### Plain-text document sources
################

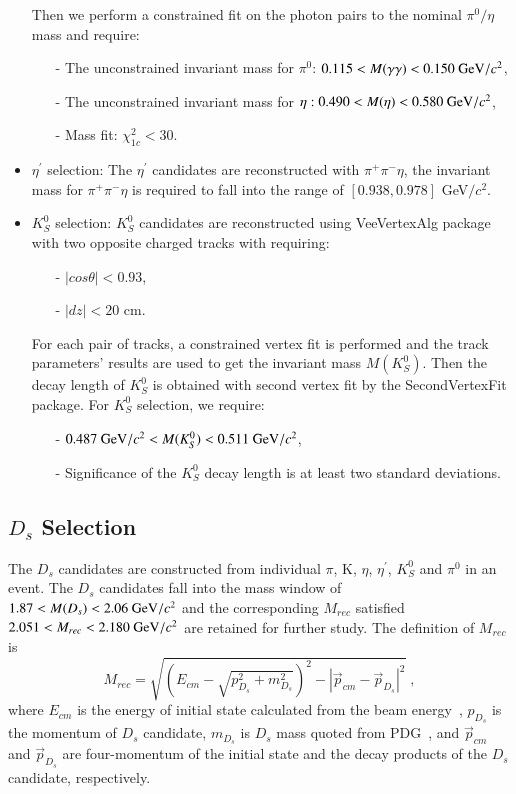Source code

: \begin{itemize}
		Then we perform a constrained fit on the photon pairs to the nominal $\pi^{0}/\eta$ mass and require:
		\begin{itemize}
            \item[-] The unconstrained invariant mass for $\pi^{0}$: $0.115 < M(\gamma\gamma) < 0.150\ {\rm GeV}/c^{2}$,
            \item[-] The unconstrained invariant mass for $\eta: 0.490 < M(\eta) < 0.580\ {\rm GeV}/c^{2}$,
			\item[-] Mass fit: $\chi_{1c}^{2} < 30$.
		\end{itemize}
	\item $\eta^{'}$ selection: The $\eta^{'}$ candidates are reconstructed with $\pi^{+}\pi^{-}\eta$, the invariant mass for $\pi^{+}\pi^{-}\eta$ is required to fall into the range of $[0.938, 0.978]$ GeV$/c^{2}$.
	\item $K_{S}^{0}$ selection: $K_{S}^{0}$ candidates are reconstructed using VeeVertexAlg package with two opposite charged tracks with requiring:
		\begin{itemize}
			\item[-] $|cos\theta| < 0.93$,
			\item[-] $|dz| < 20$ cm.
		\end{itemize}

		For each pair of tracks, a constrained vertex fit is performed and the track parameters' results are used to get the invariant mass $M(K_{S}^{0})$. Then the decay length of $K_{S}^{0}$ is obtained with second vertex 
		fit by the SecondVertexFit package. For $K_{S}^{0}$ selection, we require:
		\begin{itemize}
            \item[-] ${\rm 0.487\ GeV}/c^{2} < M(K_S^{0}) < 0.511\ {\rm GeV}/c^{2}$,
			\item[-] Significance of the $K_{S}^{0}$ decay length is at least two standard deviations.
		\end{itemize}

\end{itemize}
\subsection{$D_{s}$ Selection}
The $D_{s}$ candidates are constructed from individual $\pi$, K, $\eta$, $\eta^{'}$, $K_{S}^{0}$ and $\pi^{0}$ in an event.
The $D_{s}$ candidates fall into the mass window of $1.87 < M(D_{s}) < 2.06\ {\rm GeV}/c^{2}$ and 
the corresponding $M_{rec}$ satisfied $2.051 < M_{rec} < 2.180\ {\rm GeV}/c^{2}$ are retained for further study. The definition of $M_{rec}$ is
\begin{equation}
    M_{rec} = \sqrt{(E_{cm} - \sqrt{p_{D_{s}}^{2} + m_{D_{s}}^{2}})^{2} - |\vec p_{cm} - \vec p_{D_{s}} | ^{2}} \; , \label{con:inventoryflow}
\end{equation}
where $E_{cm}$ is the energy of initial state calculated from the beam energy~\cite{DocDB 580-v1}, $p_{D_{s}}$ is the momentum of $D_{s}$ candidate, $m_{D_{s}}$ is $D_{s}$ mass quoted from PDG~\cite{PDG2018}, and $\vec p_{cm}$ and $\vec p_{D_{s}}$ are four-momentum of the initial state and the decay products of the $D_{s}$ candidate, respectively.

################

### Problem details
Across the data, pull every line containing the string "tracks".

### Response to this task
	\item $K_{S}^{0}$ selection: $K_{S}^{0}$ candidates are reconstructed using VeeVertexAlg package with two opposite charged tracks with requiring:
		For each pair of tracks, a constrained vertex fit is performed and the track parameters' results are used to get the invariant mass $M(K_{S}^{0})$. Then the decay length of $K_{S}^{0}$ is obtained with second vertex 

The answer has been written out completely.